If your results are:

Version 1/Juan: “Oh my God, how embarrassing. What a mess!”
Version 2/Andrea: “Oh my God, how embarrassing. What a mess!”
Version 3/Zane: “Oh my God, how embarrassing. What a mess!”
Version 4/Rosanna: “Oh my God, how embarrassing. What a mess!”

…then, guess what? You’re not listening to your characters, to the nuance of their unique personalities. You’re listening to yourself, confined to your own theoretical reaction. Ultimately, your characters may become little more than mini-you’s, clones of your boxed-in subconscious, and cookie-cutters of each other. Most readers will quickly detect such similarity, such ambiguity, and most likely find them (and eventually your story) flat and unappealing.

However, by discovering their various reactions to a wet lap can help determine each character’s emotional core. If you like what you hear, then continue (metaphorically, of course) to pour bisque in their laps every so often, careful to interpret and maintain the integrity of their distinct voices. 

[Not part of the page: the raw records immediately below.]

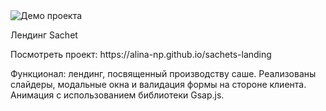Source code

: <img src="https://i.ibb.co/6W3xDgH/Screenshot-20250109-150540.png" alt="Демо проекта">
<p>Лендинг Sachet</p>
<p>Посмотреть проект: https://alina-np.github.io/sachets-landing</p>
<p>Функционал: лендинг, посвященный производству саше. Реализованы слайдеры, модальные окна и валидация формы на стороне клиента. Анимация с использованием библиотеки Gsap.js.</p>
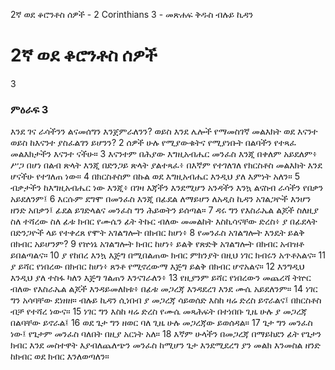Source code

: ﻿
2ኛ ወደ ቆሮንቶስ ሰዎች - 2 Corinthians 3 - መጽሐፍ ቅዱስ ብሉይ ኪዳን
# 2ኛ ወደ ቆሮንቶስ ሰዎች
3
### ምዕራፍ 3
 እንደ ገና ራሳችንን ልናመሰግን እንጀምራለንን? ወይስ እንደ ሌሎች የማመስገኛ መልእክት ወደ እናንተ ወይስ ከእናንተ ያስፈልገን ይሆንን?
2  ሰዎች ሁሉ የሚያውቁትና የሚያነቡት በልባችን የተጻፈ መልእክታችን እናንተ ናችሁ።
3  እናንተም በሕያው እግዚአብሔር መንፈስ እንጂ በቀለም አይደለም፥ ሥጋ በሆነ በልብ ጽላት እንጂ በድንጋይ ጽላት ያልተጻፈ፥ በእኛም የተገለገለ የክርስቶስ መልእክት እንደ ሆናችሁ የተገለጠ ነው።
4  በክርስቶስም በኩል ወደ እግዚአብሔር እንዲህ ያለ እምነት አለን።
5  ብቃታችን ከእግዚአብሔር ነው እንጂ፥ በገዛ እጃችን እንደሚሆን አንዳችን እንኳ ልናስብ ራሳችን የበቃን አይደለንም፤
6  እርሱም ደግሞ በመንፈስ እንጂ በፊደል ለማይሆን ለአዲስ ኪዳን አገልጋዮች እንሆን ዘንድ አበቃን፤ ፊደል ይገድላልና መንፈስ ግን ሕይወትን ይሰጣል።
7  ዳሩ ግን የእስራኤል ልጆች ስለዚያ ስለ ተሻረው ስለ ፊቱ ክብር የሙሴን ፊት ትኩር ብለው መመልከት እስኪሳናቸው ድረስ፥ ያ በፊደላት በድንጋዮች ላይ የተቀረጸ የሞት አገልግሎት በክብር ከሆነ፥
8  የመንፈስ አገልግሎት እንዴት ይልቅ በክብር አይሆንም?
9  የኵነኔ አገልግሎት ክብር ከሆነ፥ ይልቅ የጽድቅ አገልግሎት በክብር አብዝቶ ይበልጣልና።
10  ያ የከበረ እንኳ እጅግ በሚበልጠው ክብር ምክንያት በዚህ ነገር ክብሩን አጥቶአልና።
11  ያ ይሻር የነበረው በክብር ከሆነ፥ ጸንቶ የሚኖረውማ እጅግ ይልቅ በክብር ሆኖአልና።
12  እንግዲህ እንዲህ ያለ ተስፋ ካለን እጅግ ገልጠን እንናገራለን፥
13  የዚያንም ይሻር የነበረውን መጨረሻ ትኵር ብለው የእስራኤል ልጆች እንዳይመለከቱ፥ በፊቱ መጋረጃ እንዳደረገ እንደ ሙሴ አይደለንም።
14  ነገር ግን አሳባቸው ደነዘዘ። ብሉይ ኪዳን ሲነበብ ያ መጋረጃ ሳይወሰድ እስከ ዛሬ ድረስ ይኖራልና፤ በክርስቶስ ብቻ የተሻረ ነውና።
15  ነገር ግን እስከ ዛሬ ድረስ የሙሴ መጻሕፍት በተነበቡ ጊዜ ሁሉ ያ መጋረጃ በልባቸው ይኖራል፤
16  ወደ ጌታ ግን ዘወር ባለ ጊዜ ሁሉ መጋረጃው ይወሰዳል።
17  ጌታ ግን መንፈስ ነው፤ የጌታም መንፈስ ባለበት በዚያ አርነት አለ።
18  እኛም ሁላችን በመጋረጃ በማይከደን ፊት የጌታን ክብር እንደ መስተዋት እያብለጨለጭን መንፈስ ከሚሆን ጌታ እንደሚደረግ ያን መልክ እንመስል ዘንድ ከክብር ወደ ክብር እንለወጣለን።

When they speak to you, through you (and, believe me, they will) be aware of their cadence and vocabulary and motivation. A great novel, after all, isn’t about plot—it’s about people. (Also see Dialogue.)

And so… voice? It’s partly your storytelling ability. And partly about each character’s unique emotional energy. Strip away voice and whatever’s left—however realistic, however meticulously constructed—feels dry, lifeless, vacant. He did this, she did that. I went here. I went there. A house on Main Street. It rained. John loved Mary.

Instead, allow your characters to reveal the passion that burns inside their souls. Give them sufficient room, sufficient stage time, to become real to both you and your readers.